__Task statement__:
Wherever the string "running" shows up in the records below, return that line.

Entries taken from a collection:
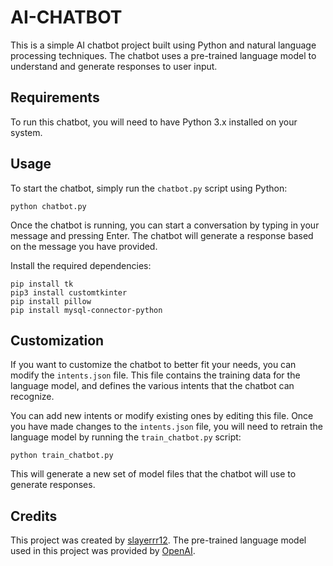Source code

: # AI-CHATBOT

This is a simple AI chatbot project built using Python and natural language processing techniques. The chatbot uses a pre-trained language model to understand and generate responses to user input.

## Requirements

To run this chatbot, you will need to have Python 3.x installed on your system. 

## Usage

To start the chatbot, simply run the `chatbot.py` script using Python:

```
python chatbot.py
```

Once the chatbot is running, you can start a conversation by typing in your message and pressing Enter. The chatbot will generate a response based on the message you have provided.

Install the required dependencies:

```
pip install tk
pip3 install customtkinter
pip install pillow
pip install mysql-connector-python
```

## Customization

If you want to customize the chatbot to better fit your needs, you can modify the `intents.json` file. This file contains the training data for the language model, and defines the various intents that the chatbot can recognize.

You can add new intents or modify existing ones by editing this file. Once you have made changes to the `intents.json` file, you will need to retrain the language model by running the `train_chatbot.py` script:

```
python train_chatbot.py
```

This will generate a new set of model files that the chatbot will use to generate responses.

## Credits

This project was created by [slayerrr12](https://github.com/slayerrr12). The pre-trained language model used in this project was provided by [OpenAI](https://openai.com/).
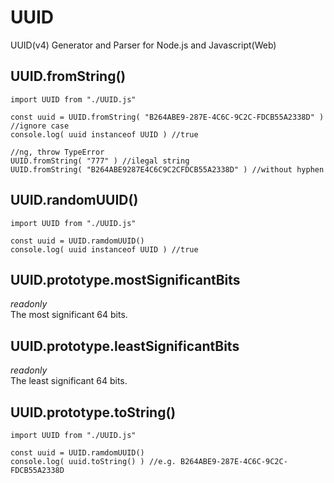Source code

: # UUID
UUID(v4) Generator and Parser for Node.js and Javascript(Web)

## UUID.fromString()

```
import UUID from "./UUID.js"

const uuid = UUID.fromString( "B264ABE9-287E-4C6C-9C2C-FDCB55A2338D" ) //ignore case
console.log( uuid instanceof UUID ) //true

//ng, throw TypeError
UUID.fromString( "777" ) //ilegal string
UUID.fromString( "B264ABE9287E4C6C9C2CFDCB55A2338D" ) //without hyphen
```

## UUID.randomUUID()

```
import UUID from "./UUID.js"

const uuid = UUID.ramdomUUID()
console.log( uuid instanceof UUID ) //true
```

## UUID.prototype.mostSignificantBits
*readonly*  
The most significant 64 bits.

## UUID.prototype.leastSignificantBits
*readonly*  
The least significant 64 bits.

## UUID.prototype.toString()

```
import UUID from "./UUID.js"

const uuid = UUID.ramdomUUID()
console.log( uuid.toString() ) //e.g. B264ABE9-287E-4C6C-9C2C-FDCB55A2338D
```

__Task response__:
Once the chatbot is running, you can start a conversation by typing in your message and pressing Enter. The chatbot will generate a response based on the message you have provided.
You can add new intents or modify existing ones by editing this file. Once you have made changes to the `intents.json` file, you will need to retrain the language model by running the `train_chatbot.py` script:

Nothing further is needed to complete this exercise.